Taurocholic acid is an important source of sulfur that can stimulate the growth and maintenance of the pathogenic B. wadsworthia in these mice. The presence of this bacterium activates murine proinflammatory immune defense mechanisms that compromise the permeability of gut mucosal tissue causing intestinal inflammation. This pathogenic etiology of gut inflammation is implicated in the onset of Crohn’s disease and ulcerative colitis [12-13].

Much like any city there are complications that arise, which can tip the balance between utopic and dystopic environments. In the case of our gut health, we should imagine ourselves as landscape architects cultivating the balanced ecology of our microbiome. If we feed our intestinal gardens with the right balance of foods we can foster the growth of symbiotic bacteria while discouraging the bloom of pestilent, pathogenic microbial weeds.

The human microbiome not only affects our gut health but can have some profound effects on our behavior and brain function. Dr. Elaine Hsiao, Assistant Professor in the Department of Integrative Biology and Physiology at UCLA, investigates the interplay between our commensal microbes and their role in neurological development and function. Her work has linked the perturbations in gut microbiota with the onset of neurological disorders such as autism [14].

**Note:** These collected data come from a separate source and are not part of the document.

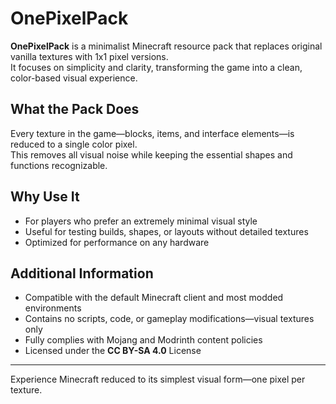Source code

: # OnePixelPack

**OnePixelPack** is a minimalist Minecraft resource pack that replaces original vanilla textures with 1x1 pixel versions.  
It focuses on simplicity and clarity, transforming the game into a clean, color-based visual experience.

## What the Pack Does
Every texture in the game—blocks, items, and interface elements—is reduced to a single color pixel.  
This removes all visual noise while keeping the essential shapes and functions recognizable.

## Why Use It
- For players who prefer an extremely minimal visual style  
- Useful for testing builds, shapes, or layouts without detailed textures  
- Optimized for performance on any hardware  

## Additional Information
- Compatible with the default Minecraft client and most modded environments  
- Contains no scripts, code, or gameplay modifications—visual textures only  
- Fully complies with Mojang and Modrinth content policies  
- Licensed under the **CC BY-SA 4.0** License

---

Experience Minecraft reduced to its simplest visual form—one pixel per texture.
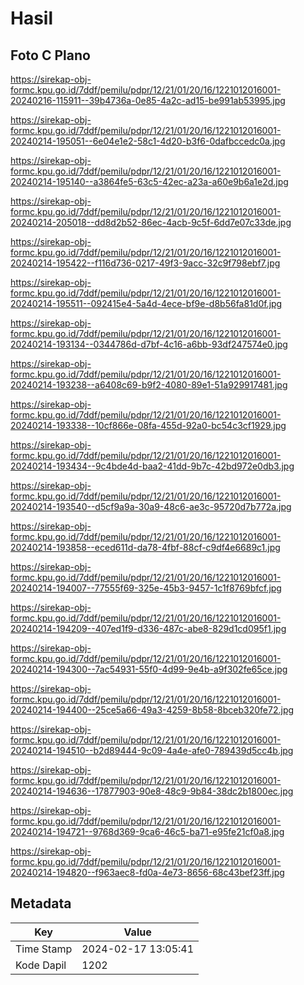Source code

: # Hasil

## Foto C Plano

https://sirekap-obj-formc.kpu.go.id/7ddf/pemilu/pdpr/12/21/01/20/16/1221012016001-20240216-115911--39b4736a-0e85-4a2c-ad15-be991ab53995.jpg

https://sirekap-obj-formc.kpu.go.id/7ddf/pemilu/pdpr/12/21/01/20/16/1221012016001-20240214-195051--6e04e1e2-58c1-4d20-b3f6-0dafbccedc0a.jpg

https://sirekap-obj-formc.kpu.go.id/7ddf/pemilu/pdpr/12/21/01/20/16/1221012016001-20240214-195140--a3864fe5-63c5-42ec-a23a-a60e9b6a1e2d.jpg

https://sirekap-obj-formc.kpu.go.id/7ddf/pemilu/pdpr/12/21/01/20/16/1221012016001-20240214-205018--dd8d2b52-86ec-4acb-9c5f-6dd7e07c33de.jpg

https://sirekap-obj-formc.kpu.go.id/7ddf/pemilu/pdpr/12/21/01/20/16/1221012016001-20240214-195422--f116d736-0217-49f3-9acc-32c9f798ebf7.jpg

https://sirekap-obj-formc.kpu.go.id/7ddf/pemilu/pdpr/12/21/01/20/16/1221012016001-20240214-195511--092415e4-5a4d-4ece-bf9e-d8b56fa81d0f.jpg

https://sirekap-obj-formc.kpu.go.id/7ddf/pemilu/pdpr/12/21/01/20/16/1221012016001-20240214-193134--0344786d-d7bf-4c16-a6bb-93df247574e0.jpg

https://sirekap-obj-formc.kpu.go.id/7ddf/pemilu/pdpr/12/21/01/20/16/1221012016001-20240214-193238--a6408c69-b9f2-4080-89e1-51a929917481.jpg

https://sirekap-obj-formc.kpu.go.id/7ddf/pemilu/pdpr/12/21/01/20/16/1221012016001-20240214-193338--10cf866e-08fa-455d-92a0-bc54c3cf1929.jpg

https://sirekap-obj-formc.kpu.go.id/7ddf/pemilu/pdpr/12/21/01/20/16/1221012016001-20240214-193434--9c4bde4d-baa2-41dd-9b7c-42bd972e0db3.jpg

https://sirekap-obj-formc.kpu.go.id/7ddf/pemilu/pdpr/12/21/01/20/16/1221012016001-20240214-193540--d5cf9a9a-30a9-48c6-ae3c-95720d7b772a.jpg

https://sirekap-obj-formc.kpu.go.id/7ddf/pemilu/pdpr/12/21/01/20/16/1221012016001-20240214-193858--eced611d-da78-4fbf-88cf-c9df4e6689c1.jpg

https://sirekap-obj-formc.kpu.go.id/7ddf/pemilu/pdpr/12/21/01/20/16/1221012016001-20240214-194007--77555f69-325e-45b3-9457-1c1f8769bfcf.jpg

https://sirekap-obj-formc.kpu.go.id/7ddf/pemilu/pdpr/12/21/01/20/16/1221012016001-20240214-194209--407ed1f9-d336-487c-abe8-829d1cd095f1.jpg

https://sirekap-obj-formc.kpu.go.id/7ddf/pemilu/pdpr/12/21/01/20/16/1221012016001-20240214-194300--7ac54931-55f0-4d99-9e4b-a9f302fe65ce.jpg

https://sirekap-obj-formc.kpu.go.id/7ddf/pemilu/pdpr/12/21/01/20/16/1221012016001-20240214-194400--25ce5a66-49a3-4259-8b58-8bceb320fe72.jpg

https://sirekap-obj-formc.kpu.go.id/7ddf/pemilu/pdpr/12/21/01/20/16/1221012016001-20240214-194510--b2d89444-9c09-4a4e-afe0-789439d5cc4b.jpg

https://sirekap-obj-formc.kpu.go.id/7ddf/pemilu/pdpr/12/21/01/20/16/1221012016001-20240214-194636--17877903-90e8-48c9-9b84-38dc2b1800ec.jpg

https://sirekap-obj-formc.kpu.go.id/7ddf/pemilu/pdpr/12/21/01/20/16/1221012016001-20240214-194721--9768d369-9ca6-46c5-ba71-e95fe21cf0a8.jpg

https://sirekap-obj-formc.kpu.go.id/7ddf/pemilu/pdpr/12/21/01/20/16/1221012016001-20240214-194820--f963aec8-fd0a-4e73-8656-68c43bef23ff.jpg


## Metadata

| Key        | Value               |
| ---------- | ------------------- |
| Time Stamp | 2024-02-17 13:05:41 |
| Kode Dapil | 1202                |



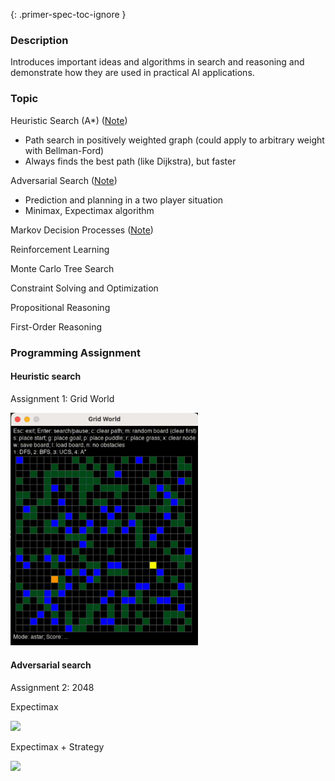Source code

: {: .primer-spec-toc-ignore }

### Description

Introduces important ideas and algorithms in search and reasoning and demonstrate how they are used in practical AI applications. 

### Topic

Heuristic Search (A*) ([Note](https://www.notion.so/f58091a7c260454da8ab7c2a59d63ac0?v=2c0b75daaac4452e998dca1916d27166&p=1c2126d6f4134960b7ba10b285d6e937&pm=s))
 - Path search in positively weighted graph (could apply to arbitrary weight with Bellman-Ford)
 - Always finds the best path (like Dijkstra), but faster

Adversarial Search ([Note](https://www.notion.so/f58091a7c260454da8ab7c2a59d63ac0?v=2c0b75daaac4452e998dca1916d27166&p=d29173091db34d2a82e958f322b66c3a&pm=s))
 - Prediction and planning in a two player situation
 - Minimax, Expectimax algorithm

Markov Decision Processes ([Note](https://www.notion.so/f58091a7c260454da8ab7c2a59d63ac0?v=2c0b75daaac4452e998dca1916d27166&p=6c2e2c02efc0409f9d8dd038834f28d7&pm=s))

Reinforcement Learning

Monte Carlo Tree Search

Constraint Solving and Optimization

Propositional Reasoning

First-Order Reasoning

### Programming Assignment

#### Heuristic search

Assignment 1: Grid World

<img src="./image/cse150b_gw_demo.gif" width=300>

#### Adversarial search

Assignment 2: 2048

Expectimax

<img src="./image/cse150b_2048_demo_1.gif" width=300>

Expectimax + Strategy

<img src="./image/cse150b_2048_demo_2.gif" width=300>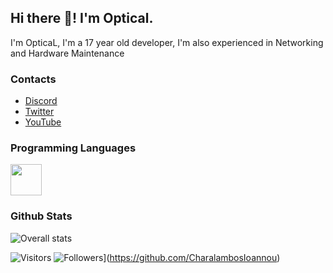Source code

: ## Hi there 👋! I'm Optical.
I'm OpticaL, I'm a 17 year old developer, I'm also experienced in Networking and Hardware Maintenance

### Contacts
- [Discord](https://discord.gg/RqacVKP83N)
- [Twitter](https://twitter.com/opticalpvpx)
- [YouTube](https://www.youtube.com/channel/UCH4Tj7S26r43FotOCY-L3fA)

### Programming Languages
<img src="https://avatars1.githubusercontent.com/u/25158?s=200&v=4" width="50px" height="50px"> 

### Github Stats
![Overall stats](https://github-readme-stats.vercel.app/api?username=opticalPvPX&theme=darcula&show_icons=true&count_private=true)

![Visitors](https://visitor-badge.laobi.icu/badge?page_id=opticalPvPX.opticalPvPX)
![Followers](https://img.shields.io/github/followers/CharalambosIoannou?label=Follow&style=social)](https://github.com/CharalambosIoannou)
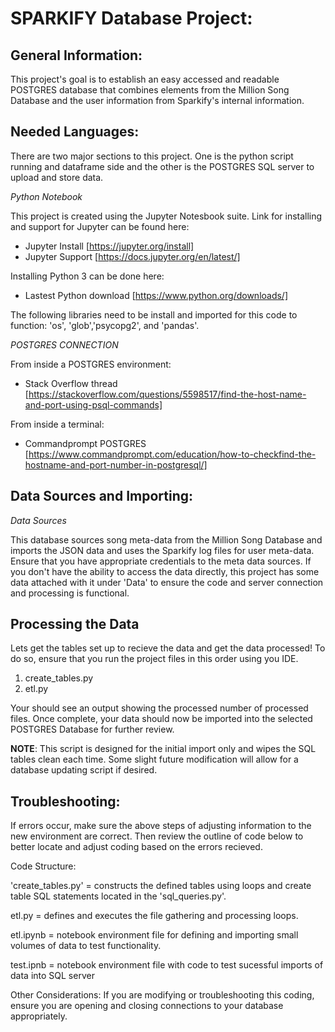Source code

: # SPARKIFY Database Project:

## General Information:
<a id="General-Information"></a>

This project's goal is to establish an easy accessed and readable POSTGRES database that combines elements from the Million Song Database and the user information from Sparkify's internal information. 

## Needed Languages:
<a id="Needed-Languages"></a>

There are two major sections to this project. One is the python script running and dataframe side and the other is the POSTGRES SQL server to upload and store data. 

_Python Notebook_

This project is created using the Jupyter Notesbook suite. Link for installing and support for Jupyter can be found here:
* Jupyter Install [https://jupyter.org/install]
* Jupyter Support [https://docs.jupyter.org/en/latest/]
    
Installing Python 3 can be done here:
   
   * Lastest Python download [https://www.python.org/downloads/]

The following libraries need to be install and imported for this code to function: 'os', 'glob','psycopg2', and 'pandas'.



_POSTGRES CONNECTION_

From inside a POSTGRES environment:
* Stack Overflow thread [https://stackoverflow.com/questions/5598517/find-the-host-name-and-port-using-psql-commands]
  
From inside a terminal:
* Commandprompt POSTGRES  [https://www.commandprompt.com/education/how-to-checkfind-the-hostname-and-port-number-in-postgresql/]

## Data Sources and Importing:

_Data Sources_

This database sources song meta-data from the Million Song Database and imports the JSON data and uses the Sparkify log files for user meta-data. Ensure that you have appropriate credentials to the meta data sources. If you don't have the ability to access the data directly, this project has some data attached with it under 'Data' to ensure the code and server connection and processing is functional.

## Processing the Data
<a id="Process-Data"></a>
Lets get the tables set up to recieve the data and get the data processed! To do so, ensure that you run the project files in this order using you IDE. 
   1. create_tables.py
   2. etl.py
 
Your should see an output showing the processed number of processed files. Once complete, your data should now be imported into the selected POSTGRES Database for further review.

**NOTE**: This script is designed for the initial import only and wipes the SQL tables clean each time. Some slight future modification will allow for a database updating script if desired. 
 

## Troubleshooting:
<a id="Troubleshooting"></a>

If errors occur, make sure the above steps of adjusting information to the new environment are correct. Then review the outline of code below to better locate and adjust coding based on the errors recieved. 

Code Structure:

'create_tables.py' = constructs the defined tables using loops and create table SQL statements located in the 'sql_queries.py'.

etl.py = defines and executes the file gathering and processing loops.

etl.ipynb = notebook environment file for defining and importing small volumes of data to test functionality.

test.ipnb = notebook environment file with code to test sucessful imports of data into SQL server


Other Considerations:
If you are modifying or troubleshooting this coding, ensure you are opening and closing connections to your database appropriately. 
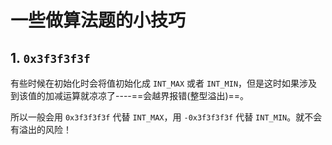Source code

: # 一些做算法题的小技巧

## 1. `0x3f3f3f3f`

有些时候在初始化时会将值初始化成 `INT_MAX` 或者 `INT_MIN`，但是这时如果涉及到该值的加减运算就凉凉了----==会越界报错(整型溢出)==。

所以一般会用 `0x3f3f3f3f` 代替 `INT_MAX`，用 `-0x3f3f3f3f` 代替 `INT_MIN`。就不会有溢出的风险！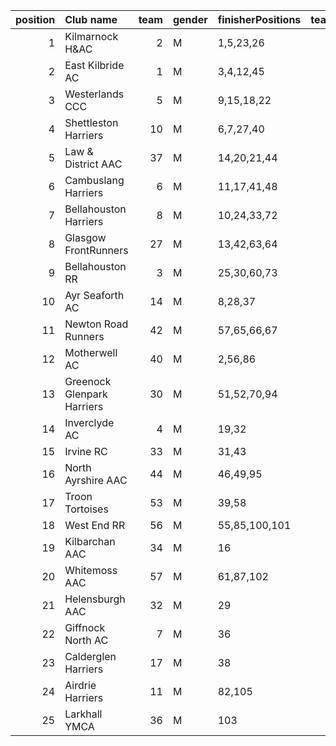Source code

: |   position | Club name                  |   team | gender   | finisherPositions   |   teamPoints |   penaltyPoints |   totalPoints |   totalFinishers | Website                                    |
|-----------:|:---------------------------|-------:|:---------|:--------------------|-------------:|----------------:|--------------:|-----------------:|:-------------------------------------------|
|          1 | Kilmarnock H&AC            |      2 | M        | 1,5,23,26           |           55 |               0 |            55 |                8 | http://www.kilmarnockharriers.com/         |
|          2 | East Kilbride AC           |      1 | M        | 3,4,12,45           |           64 |               0 |            64 |                7 | http://www.ekac.org.uk/                    |
|          3 | Westerlands CCC            |      5 | M        | 9,15,18,22          |           64 |               0 |            64 |                9 | https://westerlandsccc.co.uk/              |
|          4 | Shettleston Harriers       |     10 | M        | 6,7,27,40           |           80 |               0 |            80 |                7 | http://shettlestonharriers.org.uk/         |
|          5 | Law & District AAC         |     37 | M        | 14,20,21,44         |           99 |               0 |            99 |                8 | http://www.lawaac.co.uk/                   |
|          6 | Cambuslang Harriers        |      6 | M        | 11,17,41,48         |          117 |               0 |           117 |                7 | https://cambuslangharriers.org/            |
|          7 | Bellahouston Harriers      |      8 | M        | 10,24,33,72         |          139 |               0 |           139 |                8 | http://www.bellahoustonharriers.co.uk/     |
|          8 | Glasgow FrontRunners       |     27 | M        | 13,42,63,64         |          182 |               0 |           182 |                5 | https://www.glasgowfrontrunners.org/       |
|          9 | Bellahouston RR            |      3 | M        | 25,30,60,73         |          188 |               0 |           188 |                7 | https://www.bellahoustonroadrunners.co.uk/ |
|         10 | Ayr Seaforth AC            |     14 | M        | 8,28,37             |           73 |             115 |           188 |                3 | https://www.ayrseaforth.co.uk/             |
|         11 | Newton Road Runners        |     42 | M        | 57,65,66,67         |          255 |               0 |           255 |                5 | https://www.newton-roadrunners.com/        |
|         12 | Motherwell AC              |     40 | M        | 2,56,86             |          144 |             115 |           259 |                3 | https://motherwellac.com/                  |
|         13 | Greenock Glenpark Harriers |     30 | M        | 51,52,70,94         |          267 |               0 |           267 |                5 | https://greenockglenparkharriers.com/      |
|         14 | Inverclyde AC              |      4 | M        | 19,32               |           51 |             230 |           281 |                2 | https://www.inverclydeac.org/              |
|         15 | Irvine RC                  |     33 | M        | 31,43               |           74 |             230 |           304 |                2 | https://www.irvinerunningclub.co.uk/       |
|         16 | North Ayrshire AAC         |     44 | M        | 46,49,95            |          190 |             115 |           305 |                3 | https://naathletics.co.uk/                 |
|         17 | Troon Tortoises            |     53 | M        | 39,58               |           97 |             230 |           327 |                2 | http://troontortoises.co.uk                |
|         18 | West End RR                |     56 | M        | 55,85,100,101       |          341 |               0 |           341 |                4 | https://www.westendroadrunners.co.uk/      |
|         19 | Kilbarchan AAC             |     34 | M        | 16                  |           16 |             345 |           361 |                1 | https://kilbarchanaac.org.uk/              |
|         20 | Whitemoss AAC              |     57 | M        | 61,87,102           |          250 |             115 |           365 |                3 | https://whitemossaac.co.uk/                |
|         21 | Helensburgh AAC            |     32 | M        | 29                  |           29 |             345 |           374 |                1 | https://www.helensburghaac.com/            |
|         22 | Giffnock North AC          |      7 | M        | 36                  |           36 |             345 |           381 |                1 | https://www.giffnocknorth.co.uk/           |
|         23 | Calderglen Harriers        |     17 | M        | 38                  |           38 |             345 |           383 |                1 | http://www.calderglenharriers.org.uk/      |
|         24 | Airdrie Harriers           |     11 | M        | 82,105              |          187 |             230 |           417 |                2 | http://airdrieharriers.org/                |
|         25 | Larkhall YMCA              |     36 | M        | 103                 |          103 |             345 |           448 |                1 | https://www.larkhallymcaharriers.org       |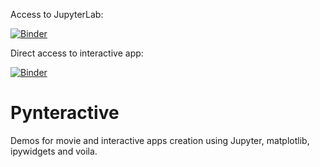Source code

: Access to JupyterLab:

[![Binder](https://mybinder.org/badge_logo.svg)](https://mybinder.org/v2/gh/guiwitz/Pynteractive/master)

Direct access to interactive app:

[![Binder](https://mybinder.org/badge_logo.svg)](https://mybinder.org/v2/gh/guiwitz/Pynteractive/master?urlpath=%2Fvoila%2Frender%2Fimage_histogram_interactive.ipynb)


# Pynteractive

Demos for movie and interactive apps creation using Jupyter, matplotlib, ipywidgets and voila.
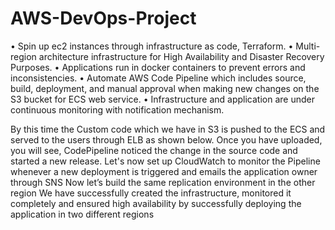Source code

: # AWS-DevOps-Project


•	Spin up ec2 instances through infrastructure as code, Terraform.
•	Multi-region architecture infrastructure for High Availability and Disaster Recovery Purposes.
•	Applications run in docker containers to prevent errors and inconsistencies.
•	Automate AWS Code Pipeline which includes source, build, deployment, and manual approval when making new changes on the S3 bucket for ECS web service.
•	Infrastructure and application are under continuous monitoring with notification mechanism.


By this time the Custom code which we have in S3 is pushed to the ECS and served to the users through ELB as shown below.
Once you have uploaded, you will see, CodePipeline noticed the change in the source code and started a new release.
Let's now set up CloudWatch to monitor the Pipeline whenever a new deployment is triggered and emails the application owner through SNS
Now let’s build the same replication environment in the other region
We have successfully created the infrastructure, monitored it completely and ensured high availability by successfully deploying the application in two different regions
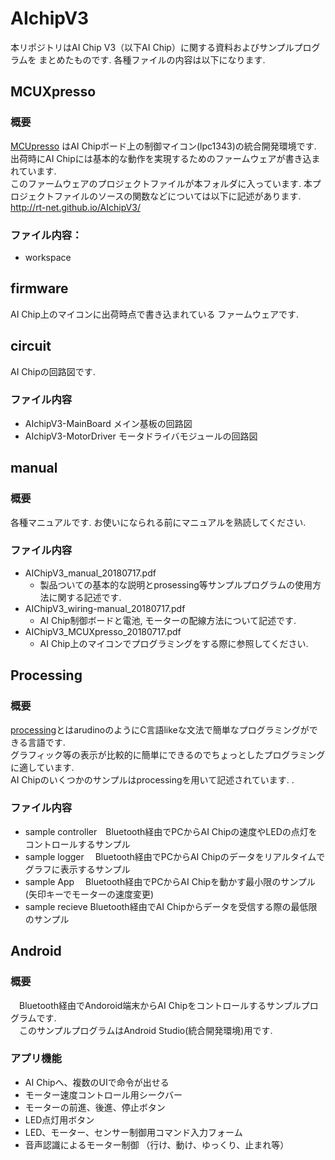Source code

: # AIchipV3

本リポジトリはAI Chip V3（以下AI Chip）に関する資料およびサンプルプログラムを
まとめたものです.  各種ファイルの内容は以下になります.  


## MCUXpresso  

### 概要

[MCUpresso](https://www.nxp.com/jp/support/developer-resources/software-development-tools/mcuxpresso-software-and-tools/mcuxpresso-integrated-development-environment-ide:MCUXpresso-IDE) はAI Chipボード上の制御マイコン(lpc1343)の統合開発環境です.     
出荷時にAI Chipには基本的な動作を実現するためのファームウェアが書き込まれています.  
このファームウェアのプロジェクトファイルが本フォルダに入っています.
本プロジェクトファイルのソースの関数などについては以下に記述があります.  
<http://rt-net.github.io/AIchipV3/>   



### ファイル内容：
 * workspace



## firmware

AI Chip上のマイコンに出荷時点で書き込まれている
ファームウェアです.



## circuit  
AI Chipの回路図です.

### ファイル内容

 * AIchipV3-MainBoard    メイン基板の回路図      
 * AIchipV3-MotorDriver  モータドライバモジュールの回路図



## manual  

### 概要

各種マニュアルです.  お使いになられる前にマニュアルを熟読してください.

### ファイル内容

 * AIChipV3_manual_20180717.pdf
   * 製品ついての基本的な説明とprosessing等サンプルプログラムの使用方法に関する記述です.      
 * AIChipV3_wiring-manual_20180717.pdf  
   * AI Chip制御ボードと電池, モーターの配線方法について記述です. 
 * AIChipV3_MCUXpresso_20180717.pdf  
   * AI Chip上のマイコンでプログラミングをする際に参照してください. 



## Processing  

### 概要

[processing](https://processing.org/)とはarudinoのようにC言語likeな文法で簡単なプログラミングができる言語です.   
グラフィック等の表示が比較的に簡単にできるのでちょっとしたプログラミングに適しています.  
AI Chipのいくつかのサンプルはprocessingを用いて記述されています.  .  


### ファイル内容

 * sample controller　Bluetooth経由でPCからAI Chipの速度やLEDの点灯をコントロールするサンプル      
 * sample logger    　Bluetooth経由でPCからAI Chipのデータをリアルタイムでグラフに表示するサンプル
 * sample App       　Bluetooth経由でPCからAI Chipを動かす最小限のサンプル(矢印キーでモーターの速度変更)
 * sample recieve     Bluetooth経由でAI Chipからデータを受信する際の最低限のサンプル




## Android 

### 概要

　Bluetooth経由でAndoroid端末からAI Chipをコントロールするサンプルプログラムです.  
　このサンプルプログラムはAndroid Studio(統合開発環境)用です.

### アプリ機能
  
 * AI Chipへ、複数のUIで命令が出せる  
 * モーター速度コントロール用シークバー  
 * モーターの前進、後進、停止ボタン  
 * LED点灯用ボタン  
 * LED、モーター、センサー制御用コマンド入力フォーム  
 * 音声認識によるモーター制御 （行け、動け、ゆっくり、止まれ等） 
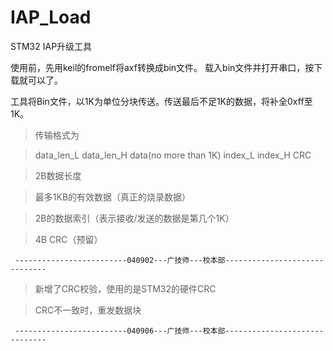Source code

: IAP_Load
========

STM32 IAP升级工具

使用前，先用keil的fromelf将axf转换成bin文件。
载入bin文件并打开串口，按下载就可以了。

工具将Bin文件，以1K为单位分块传送。传送最后不足1K的数据，将补全0xff至1K。

> 传输格式为 

> data_len_L  data_len_H  data(no more than 1K)   index_L index_H CRC

> 2B数据长度

> 最多1KB的有效数据（真正的烧录数据）

> 2B的数据索引（表示接收/发送的数据是第几个1K）

> 4B CRC（预留）


     -------------------------040902---广技师---校本部------------------------------

> 新增了CRC校验，使用的是STM32的硬件CRC

> CRC不一致时，重发数据块

     -------------------------040906---广技师---校本部------------------------------
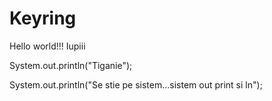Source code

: Keyring
=======

Hello world!!!
Iupiii

System.out.println("Tiganie");

System.out.println("Se stie pe sistem...sistem out print si ln");

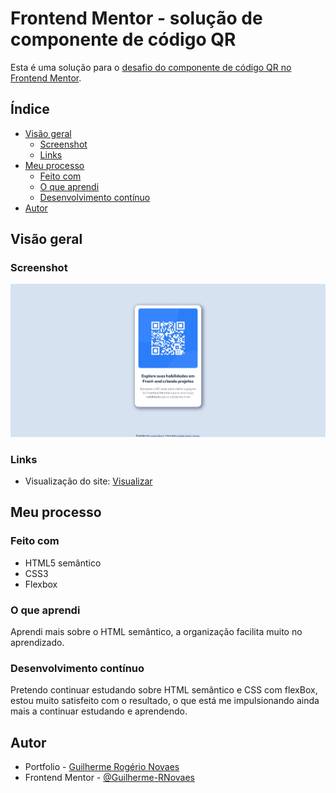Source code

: # Frontend Mentor - solução de componente de código QR

Esta é uma solução para o [desafio do componente de código QR no Frontend Mentor](https://www.frontendmentor.io/challenges/qr-code-component-iux_sIO_H).


## Índice

- [Visão geral](#visão-geral)
  - [Screenshot](#screenshot)
  - [Links](#links)
- [Meu processo](#meu-processo)
  - [Feito com](#feito-com)
  - [O que aprendi](#o-que-aprendi)
  - [Desenvolvimento contínuo](#Desenvolvimento-contínuo)
- [Autor](#autor)


## Visão geral

### Screenshot

![](src/design/desktop-design.jpg)

### Links

- Visualização do site: [Visualizar](https://guilherme-rnovaes.github.io/componente-qr-code/)


## Meu processo

### Feito com

- HTML5 semântico
- CSS3
- Flexbox

### O que aprendi

Aprendi mais sobre o HTML semântico, a organização facilita muito no aprendizado.

###  Desenvolvimento contínuo

Pretendo continuar estudando sobre HTML semântico e CSS com flexBox, estou muito satisfeito com o resultado, o que está me impulsionando ainda mais a continuar estudando e aprendendo.


## Autor

- Portfolio - [Guilherme Rogério Novaes](https://guilherme-rnovaes.github.io/Portfolio-Guilherme/)
- Frontend Mentor - [@Guilherme-RNovaes](https://www.frontendmentor.io/profile/Guilherme-RNovaes)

As we continue to study the ecology and diversity of microbes living within and around us, we are faced with many fundamental challenges in testing the dynamics of these microbial communities. From a clinical perspective, physicians and researchers alike have utilized human fecal samples to identify unique microbial gut profiles in their patients. These samples serve as powerful investigative tools in our pursuit to understand how certain commensal microbes can cause or serve as diagnostic readouts. The power of the sequencing technology used to characterize microbes in stool samples (16s RNA sequencing) comes from its level of coverage-the ability to identify the majority of bacteria in a sample. However, sequencing depth-the resolution at which a species can be identified remains challenging. Additionally, many microbial species have been challenging to culture in vitro, making it difficult for researchers to repeatedly perform experiments in a laboratory setting and gain a deeper mechanistic understanding of microbial behavior and ecology.

Dr. Rachel Dutton, Assistant Professor in the Division of Biological Sciences at UCSD, addresses some of these technological limitations by studying the establishment and maintenance of microbial communities in different types of cheeses. With this model, her lab can investigate the interactions of different types of microbes to better understand them as ecological systems [15-16].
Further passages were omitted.